- **About this exercise**
Which lines of the data contain the string "Unclassified"? Copy every one of them.
────
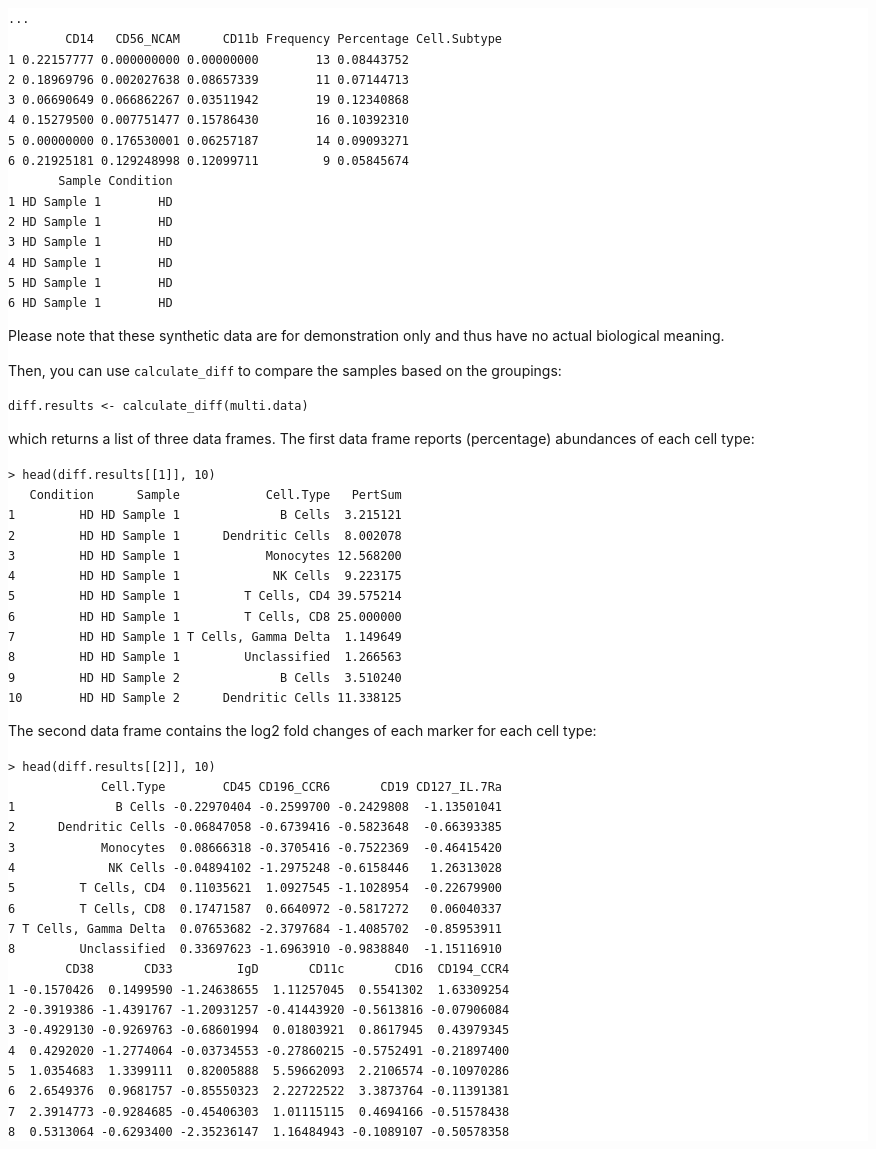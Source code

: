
 ```
...
        CD14   CD56_NCAM      CD11b Frequency Percentage Cell.Subtype
1 0.22157777 0.000000000 0.00000000        13 0.08443752
2 0.18969796 0.002027638 0.08657339        11 0.07144713
3 0.06690649 0.066862267 0.03511942        19 0.12340868
4 0.15279500 0.007751477 0.15786430        16 0.10392310
5 0.00000000 0.176530001 0.06257187        14 0.09093271
6 0.21925181 0.129248998 0.12099711         9 0.05845674
       Sample Condition
1 HD Sample 1        HD
2 HD Sample 1        HD
3 HD Sample 1        HD
4 HD Sample 1        HD
5 HD Sample 1        HD
6 HD Sample 1        HD

```

Please note that these synthetic data are for demonstration only and thus have no actual biological meaning.

Then, you can use `calculate_diff` to compare the samples based on the groupings:

```
diff.results <- calculate_diff(multi.data)
```

which returns a list of three data frames. The first data frame reports (percentage) abundances of each cell type:

```
> head(diff.results[[1]], 10)
   Condition      Sample            Cell.Type   PertSum
1         HD HD Sample 1              B Cells  3.215121
2         HD HD Sample 1      Dendritic Cells  8.002078
3         HD HD Sample 1            Monocytes 12.568200
4         HD HD Sample 1             NK Cells  9.223175
5         HD HD Sample 1         T Cells, CD4 39.575214
6         HD HD Sample 1         T Cells, CD8 25.000000
7         HD HD Sample 1 T Cells, Gamma Delta  1.149649
8         HD HD Sample 1         Unclassified  1.266563
9         HD HD Sample 2              B Cells  3.510240
10        HD HD Sample 2      Dendritic Cells 11.338125
```

The second data frame contains the log2 fold changes of each marker for each cell type:

```
> head(diff.results[[2]], 10)
             Cell.Type        CD45 CD196_CCR6       CD19 CD127_IL.7Ra
1              B Cells -0.22970404 -0.2599700 -0.2429808  -1.13501041
2      Dendritic Cells -0.06847058 -0.6739416 -0.5823648  -0.66393385
3            Monocytes  0.08666318 -0.3705416 -0.7522369  -0.46415420
4             NK Cells -0.04894102 -1.2975248 -0.6158446   1.26313028
5         T Cells, CD4  0.11035621  1.0927545 -1.1028954  -0.22679900
6         T Cells, CD8  0.17471587  0.6640972 -0.5817272   0.06040337
7 T Cells, Gamma Delta  0.07653682 -2.3797684 -1.4085702  -0.85953911
8         Unclassified  0.33697623 -1.6963910 -0.9838840  -1.15116910
        CD38       CD33         IgD       CD11c       CD16  CD194_CCR4
1 -0.1570426  0.1499590 -1.24638655  1.11257045  0.5541302  1.63309254
2 -0.3919386 -1.4391767 -1.20931257 -0.41443920 -0.5613816 -0.07906084
3 -0.4929130 -0.9269763 -0.68601994  0.01803921  0.8617945  0.43979345
4  0.4292020 -1.2774064 -0.03734553 -0.27860215 -0.5752491 -0.21897400
5  1.0354683  1.3399111  0.82005888  5.59662093  2.2106574 -0.10970286
6  2.6549376  0.9681757 -0.85550323  2.22722522  3.3873764 -0.11391381
7  2.3914773 -0.9284685 -0.45406303  1.01115115  0.4694166 -0.51578438
8  0.5313064 -0.6293400 -2.35236147  1.16484943 -0.1089107 -0.50578358
```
────
- **Exercise result**
8         HD HD Sample 1         Unclassified  1.266563
8         Unclassified  0.33697623 -1.6963910 -0.9838840  -1.15116910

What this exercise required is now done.